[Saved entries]
• • • •
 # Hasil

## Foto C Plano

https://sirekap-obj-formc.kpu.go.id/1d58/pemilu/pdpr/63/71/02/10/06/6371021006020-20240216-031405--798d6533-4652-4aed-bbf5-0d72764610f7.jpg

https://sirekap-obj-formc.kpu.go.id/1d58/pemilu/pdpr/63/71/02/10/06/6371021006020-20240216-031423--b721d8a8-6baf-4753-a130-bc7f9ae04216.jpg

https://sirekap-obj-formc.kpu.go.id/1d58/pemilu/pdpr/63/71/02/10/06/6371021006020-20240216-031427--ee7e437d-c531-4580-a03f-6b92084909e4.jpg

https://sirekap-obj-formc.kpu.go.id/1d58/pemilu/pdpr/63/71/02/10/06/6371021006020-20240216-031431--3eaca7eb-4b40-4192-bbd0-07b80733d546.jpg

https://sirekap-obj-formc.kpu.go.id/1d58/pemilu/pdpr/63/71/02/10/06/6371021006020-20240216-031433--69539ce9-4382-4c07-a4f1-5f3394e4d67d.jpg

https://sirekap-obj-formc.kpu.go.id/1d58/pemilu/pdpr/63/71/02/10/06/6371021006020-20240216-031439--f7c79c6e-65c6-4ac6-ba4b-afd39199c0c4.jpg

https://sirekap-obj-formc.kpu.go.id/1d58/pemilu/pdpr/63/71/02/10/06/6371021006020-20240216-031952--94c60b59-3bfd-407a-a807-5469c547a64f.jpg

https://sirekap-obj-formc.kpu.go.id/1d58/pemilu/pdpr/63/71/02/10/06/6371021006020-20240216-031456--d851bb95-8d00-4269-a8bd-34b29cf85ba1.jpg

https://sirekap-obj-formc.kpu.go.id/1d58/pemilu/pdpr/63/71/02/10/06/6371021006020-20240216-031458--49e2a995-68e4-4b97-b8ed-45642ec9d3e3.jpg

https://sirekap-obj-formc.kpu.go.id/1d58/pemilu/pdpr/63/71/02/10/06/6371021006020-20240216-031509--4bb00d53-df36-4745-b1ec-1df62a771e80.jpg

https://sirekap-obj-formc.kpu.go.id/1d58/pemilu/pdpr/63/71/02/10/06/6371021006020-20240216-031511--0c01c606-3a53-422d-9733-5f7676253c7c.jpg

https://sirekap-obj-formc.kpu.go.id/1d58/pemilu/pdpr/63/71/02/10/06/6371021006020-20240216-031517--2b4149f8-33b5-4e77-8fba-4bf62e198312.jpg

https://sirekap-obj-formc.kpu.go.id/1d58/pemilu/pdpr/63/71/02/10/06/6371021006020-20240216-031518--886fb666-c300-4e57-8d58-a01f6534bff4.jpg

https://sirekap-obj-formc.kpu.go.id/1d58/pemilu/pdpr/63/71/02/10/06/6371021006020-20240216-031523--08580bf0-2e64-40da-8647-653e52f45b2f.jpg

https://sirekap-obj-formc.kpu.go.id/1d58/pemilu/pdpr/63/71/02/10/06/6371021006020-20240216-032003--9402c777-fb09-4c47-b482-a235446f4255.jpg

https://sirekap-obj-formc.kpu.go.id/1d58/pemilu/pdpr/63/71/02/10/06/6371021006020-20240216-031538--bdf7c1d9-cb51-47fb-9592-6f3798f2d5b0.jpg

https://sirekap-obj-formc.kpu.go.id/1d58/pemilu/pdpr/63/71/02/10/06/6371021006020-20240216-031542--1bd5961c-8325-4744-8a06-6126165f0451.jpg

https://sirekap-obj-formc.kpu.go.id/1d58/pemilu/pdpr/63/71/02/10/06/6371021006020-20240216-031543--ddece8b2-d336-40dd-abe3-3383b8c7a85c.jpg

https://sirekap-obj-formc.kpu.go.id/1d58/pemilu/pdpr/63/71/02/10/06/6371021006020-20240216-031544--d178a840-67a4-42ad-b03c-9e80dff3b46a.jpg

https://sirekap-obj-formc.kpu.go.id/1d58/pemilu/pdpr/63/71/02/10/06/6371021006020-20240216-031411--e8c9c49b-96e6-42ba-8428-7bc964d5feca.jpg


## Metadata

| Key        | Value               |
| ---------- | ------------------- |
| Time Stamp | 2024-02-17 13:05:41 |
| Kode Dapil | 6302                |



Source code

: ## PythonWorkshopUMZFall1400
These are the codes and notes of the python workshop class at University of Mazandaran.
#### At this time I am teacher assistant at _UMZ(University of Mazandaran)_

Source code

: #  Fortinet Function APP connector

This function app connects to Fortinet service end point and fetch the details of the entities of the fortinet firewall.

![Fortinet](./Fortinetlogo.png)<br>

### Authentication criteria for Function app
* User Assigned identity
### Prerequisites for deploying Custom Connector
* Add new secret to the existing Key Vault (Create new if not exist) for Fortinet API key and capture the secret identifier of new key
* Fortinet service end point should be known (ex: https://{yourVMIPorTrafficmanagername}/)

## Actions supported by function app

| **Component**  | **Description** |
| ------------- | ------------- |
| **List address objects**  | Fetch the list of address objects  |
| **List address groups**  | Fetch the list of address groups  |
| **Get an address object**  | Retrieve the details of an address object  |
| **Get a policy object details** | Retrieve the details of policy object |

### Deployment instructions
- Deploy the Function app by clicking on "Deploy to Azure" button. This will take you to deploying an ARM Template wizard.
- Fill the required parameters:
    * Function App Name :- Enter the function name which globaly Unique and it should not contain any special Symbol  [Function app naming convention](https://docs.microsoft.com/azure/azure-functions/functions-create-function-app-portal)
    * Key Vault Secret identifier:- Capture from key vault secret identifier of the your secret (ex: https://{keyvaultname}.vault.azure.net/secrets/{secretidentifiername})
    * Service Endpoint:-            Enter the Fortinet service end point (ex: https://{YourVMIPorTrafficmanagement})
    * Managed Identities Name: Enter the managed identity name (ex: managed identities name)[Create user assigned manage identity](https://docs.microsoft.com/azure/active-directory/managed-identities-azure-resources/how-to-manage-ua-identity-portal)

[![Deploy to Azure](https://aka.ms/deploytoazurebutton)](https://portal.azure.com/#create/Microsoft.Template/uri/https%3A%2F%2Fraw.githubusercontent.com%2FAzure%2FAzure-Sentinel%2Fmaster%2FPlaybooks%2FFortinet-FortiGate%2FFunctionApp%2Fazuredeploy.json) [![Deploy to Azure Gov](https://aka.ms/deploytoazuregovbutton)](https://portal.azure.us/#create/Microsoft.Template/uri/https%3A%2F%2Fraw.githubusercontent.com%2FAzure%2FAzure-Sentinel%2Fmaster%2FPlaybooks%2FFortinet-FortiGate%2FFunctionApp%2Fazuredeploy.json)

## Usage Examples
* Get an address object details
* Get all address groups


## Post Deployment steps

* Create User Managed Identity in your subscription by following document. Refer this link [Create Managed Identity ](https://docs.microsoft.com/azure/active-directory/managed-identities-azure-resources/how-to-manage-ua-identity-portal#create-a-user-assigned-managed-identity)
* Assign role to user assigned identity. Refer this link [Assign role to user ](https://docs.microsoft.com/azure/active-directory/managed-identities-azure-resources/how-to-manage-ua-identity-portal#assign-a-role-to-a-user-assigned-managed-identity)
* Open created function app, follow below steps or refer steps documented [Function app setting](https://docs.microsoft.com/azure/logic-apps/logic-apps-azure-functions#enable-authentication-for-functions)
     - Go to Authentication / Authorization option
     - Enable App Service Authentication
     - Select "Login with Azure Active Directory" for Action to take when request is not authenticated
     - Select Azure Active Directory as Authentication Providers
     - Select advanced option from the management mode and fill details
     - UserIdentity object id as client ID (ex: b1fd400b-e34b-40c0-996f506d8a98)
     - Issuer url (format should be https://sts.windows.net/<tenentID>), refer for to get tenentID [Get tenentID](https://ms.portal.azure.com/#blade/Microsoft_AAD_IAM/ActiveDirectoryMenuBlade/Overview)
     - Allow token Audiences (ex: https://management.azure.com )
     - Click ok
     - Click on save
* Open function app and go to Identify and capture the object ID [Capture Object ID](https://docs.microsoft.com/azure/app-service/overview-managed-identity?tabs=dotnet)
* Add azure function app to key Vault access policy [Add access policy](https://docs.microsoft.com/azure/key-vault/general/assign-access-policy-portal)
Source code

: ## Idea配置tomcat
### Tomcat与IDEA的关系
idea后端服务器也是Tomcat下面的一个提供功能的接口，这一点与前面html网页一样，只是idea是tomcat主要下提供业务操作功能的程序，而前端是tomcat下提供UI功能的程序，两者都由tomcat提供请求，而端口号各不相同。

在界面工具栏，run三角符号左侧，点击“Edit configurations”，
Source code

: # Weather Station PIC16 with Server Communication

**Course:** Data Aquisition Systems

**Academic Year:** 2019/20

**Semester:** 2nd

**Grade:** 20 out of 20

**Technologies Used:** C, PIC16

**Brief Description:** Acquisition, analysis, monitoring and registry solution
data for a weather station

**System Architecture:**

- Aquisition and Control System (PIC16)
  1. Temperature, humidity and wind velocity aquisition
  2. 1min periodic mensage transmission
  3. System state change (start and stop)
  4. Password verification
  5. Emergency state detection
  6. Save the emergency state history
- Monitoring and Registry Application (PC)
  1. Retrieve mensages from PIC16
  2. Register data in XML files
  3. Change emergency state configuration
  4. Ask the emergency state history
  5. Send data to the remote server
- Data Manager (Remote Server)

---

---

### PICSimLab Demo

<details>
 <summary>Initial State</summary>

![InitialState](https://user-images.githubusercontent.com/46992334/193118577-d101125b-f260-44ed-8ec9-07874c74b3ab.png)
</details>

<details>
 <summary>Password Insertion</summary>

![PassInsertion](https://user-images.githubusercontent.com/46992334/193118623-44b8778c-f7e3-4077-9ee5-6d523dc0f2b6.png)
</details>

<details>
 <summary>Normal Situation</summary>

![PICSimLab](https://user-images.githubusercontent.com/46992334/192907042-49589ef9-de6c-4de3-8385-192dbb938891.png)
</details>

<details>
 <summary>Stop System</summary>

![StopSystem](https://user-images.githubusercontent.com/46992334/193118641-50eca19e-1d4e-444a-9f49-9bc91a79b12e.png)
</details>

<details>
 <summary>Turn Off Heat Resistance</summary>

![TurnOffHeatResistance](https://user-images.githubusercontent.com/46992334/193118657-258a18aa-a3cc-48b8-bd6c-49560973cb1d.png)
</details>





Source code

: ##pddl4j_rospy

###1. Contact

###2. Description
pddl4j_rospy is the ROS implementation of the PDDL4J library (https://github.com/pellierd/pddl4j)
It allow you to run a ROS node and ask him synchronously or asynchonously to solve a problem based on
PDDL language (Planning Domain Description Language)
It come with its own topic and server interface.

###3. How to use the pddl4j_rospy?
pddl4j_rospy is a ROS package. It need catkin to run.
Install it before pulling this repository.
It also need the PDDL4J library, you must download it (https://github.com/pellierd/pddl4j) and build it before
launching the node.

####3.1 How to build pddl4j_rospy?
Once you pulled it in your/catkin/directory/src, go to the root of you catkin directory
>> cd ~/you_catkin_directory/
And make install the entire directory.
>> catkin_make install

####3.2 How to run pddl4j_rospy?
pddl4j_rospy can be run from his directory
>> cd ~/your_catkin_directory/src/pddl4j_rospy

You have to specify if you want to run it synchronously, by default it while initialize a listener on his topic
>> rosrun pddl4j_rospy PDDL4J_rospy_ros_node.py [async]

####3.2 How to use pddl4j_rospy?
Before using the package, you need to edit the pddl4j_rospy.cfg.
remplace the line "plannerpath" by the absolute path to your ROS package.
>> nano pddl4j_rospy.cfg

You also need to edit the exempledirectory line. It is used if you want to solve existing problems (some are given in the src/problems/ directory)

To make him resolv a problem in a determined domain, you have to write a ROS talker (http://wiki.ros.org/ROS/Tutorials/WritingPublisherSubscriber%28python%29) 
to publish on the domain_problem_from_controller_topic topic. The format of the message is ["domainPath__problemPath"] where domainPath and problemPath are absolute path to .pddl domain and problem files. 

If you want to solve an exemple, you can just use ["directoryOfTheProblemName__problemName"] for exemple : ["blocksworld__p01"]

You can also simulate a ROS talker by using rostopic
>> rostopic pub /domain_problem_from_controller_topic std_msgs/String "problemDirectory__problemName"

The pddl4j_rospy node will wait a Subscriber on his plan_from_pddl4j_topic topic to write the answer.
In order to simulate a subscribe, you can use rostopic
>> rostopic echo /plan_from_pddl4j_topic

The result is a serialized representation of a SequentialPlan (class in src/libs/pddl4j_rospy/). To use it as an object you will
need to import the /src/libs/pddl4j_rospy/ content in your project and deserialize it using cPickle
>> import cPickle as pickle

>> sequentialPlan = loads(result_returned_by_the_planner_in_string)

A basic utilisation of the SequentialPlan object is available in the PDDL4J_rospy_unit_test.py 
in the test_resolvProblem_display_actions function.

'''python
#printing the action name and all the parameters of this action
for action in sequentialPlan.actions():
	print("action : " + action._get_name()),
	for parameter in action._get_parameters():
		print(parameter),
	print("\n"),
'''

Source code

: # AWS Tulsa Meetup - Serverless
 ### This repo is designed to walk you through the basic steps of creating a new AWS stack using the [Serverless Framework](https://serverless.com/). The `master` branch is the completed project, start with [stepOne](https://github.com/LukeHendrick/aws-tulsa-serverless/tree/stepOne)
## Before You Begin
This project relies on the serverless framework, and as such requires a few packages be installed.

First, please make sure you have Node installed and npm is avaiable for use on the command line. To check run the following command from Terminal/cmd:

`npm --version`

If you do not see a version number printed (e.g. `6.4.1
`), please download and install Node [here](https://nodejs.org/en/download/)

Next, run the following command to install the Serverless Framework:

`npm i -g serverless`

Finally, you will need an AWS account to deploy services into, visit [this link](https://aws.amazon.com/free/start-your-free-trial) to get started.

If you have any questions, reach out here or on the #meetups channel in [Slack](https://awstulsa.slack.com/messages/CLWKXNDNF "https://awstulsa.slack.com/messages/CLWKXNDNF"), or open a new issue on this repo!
• • • •
● What you should do
Transcribe each line of the data above, unaltered, from the one where "<summary>Normal Situation</summary>" appears to the one where "pddl4j_rospy is the" appears, inclusive of both.

● Task result
 <summary>Normal Situation</summary>

![PICSimLab](https://user-images.githubusercontent.com/46992334/192907042-49589ef9-de6c-4de3-8385-192dbb938891.png)
</details>

<details>
 <summary>Stop System</summary>

![StopSystem](https://user-images.githubusercontent.com/46992334/193118641-50eca19e-1d4e-444a-9f49-9bc91a79b12e.png)
</details>

<details>
 <summary>Turn Off Heat Resistance</summary>

![TurnOffHeatResistance](https://user-images.githubusercontent.com/46992334/193118657-258a18aa-a3cc-48b8-bd6c-49560973cb1d.png)
</details>





Source code

: ##pddl4j_rospy

###1. Contact

###2. Description
pddl4j_rospy is the ROS implementation of the PDDL4J library (https://github.com/pellierd/pddl4j)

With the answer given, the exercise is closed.